__Dataset extract__.
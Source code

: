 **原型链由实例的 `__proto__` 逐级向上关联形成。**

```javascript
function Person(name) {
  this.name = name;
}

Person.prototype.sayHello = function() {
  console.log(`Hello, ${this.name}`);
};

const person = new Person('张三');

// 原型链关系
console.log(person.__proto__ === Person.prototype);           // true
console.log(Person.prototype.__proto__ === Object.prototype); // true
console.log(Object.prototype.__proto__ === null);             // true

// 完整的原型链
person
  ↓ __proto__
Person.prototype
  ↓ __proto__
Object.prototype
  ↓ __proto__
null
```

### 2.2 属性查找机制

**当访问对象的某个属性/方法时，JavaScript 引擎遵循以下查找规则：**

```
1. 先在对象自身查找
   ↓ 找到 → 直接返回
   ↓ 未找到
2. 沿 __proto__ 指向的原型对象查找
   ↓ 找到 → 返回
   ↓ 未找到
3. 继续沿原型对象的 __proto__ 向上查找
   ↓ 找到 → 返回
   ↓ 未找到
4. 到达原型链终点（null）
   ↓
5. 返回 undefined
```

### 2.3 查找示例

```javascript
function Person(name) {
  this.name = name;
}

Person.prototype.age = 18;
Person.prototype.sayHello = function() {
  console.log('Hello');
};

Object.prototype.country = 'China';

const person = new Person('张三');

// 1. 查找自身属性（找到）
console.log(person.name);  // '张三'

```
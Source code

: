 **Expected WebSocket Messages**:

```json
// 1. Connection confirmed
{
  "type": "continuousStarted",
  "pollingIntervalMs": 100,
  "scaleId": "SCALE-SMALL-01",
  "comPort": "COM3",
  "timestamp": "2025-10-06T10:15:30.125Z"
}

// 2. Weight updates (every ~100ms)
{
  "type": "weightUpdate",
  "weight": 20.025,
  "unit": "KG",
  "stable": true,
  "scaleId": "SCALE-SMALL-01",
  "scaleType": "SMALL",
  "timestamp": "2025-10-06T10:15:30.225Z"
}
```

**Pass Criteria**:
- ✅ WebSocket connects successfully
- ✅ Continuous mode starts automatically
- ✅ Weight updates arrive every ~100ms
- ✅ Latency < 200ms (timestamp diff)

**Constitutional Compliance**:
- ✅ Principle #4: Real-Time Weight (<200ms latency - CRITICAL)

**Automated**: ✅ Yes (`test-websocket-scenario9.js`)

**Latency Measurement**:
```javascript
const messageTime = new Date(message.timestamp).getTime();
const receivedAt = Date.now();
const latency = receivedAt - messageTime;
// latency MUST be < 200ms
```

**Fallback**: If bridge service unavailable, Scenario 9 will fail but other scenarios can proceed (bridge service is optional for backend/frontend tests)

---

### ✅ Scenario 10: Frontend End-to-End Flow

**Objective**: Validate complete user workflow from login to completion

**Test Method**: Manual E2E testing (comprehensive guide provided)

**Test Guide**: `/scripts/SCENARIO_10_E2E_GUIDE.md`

__About this exercise__. Write only the number of lines in the material above where the string "true" occurs.

__Response to this exercise__. 4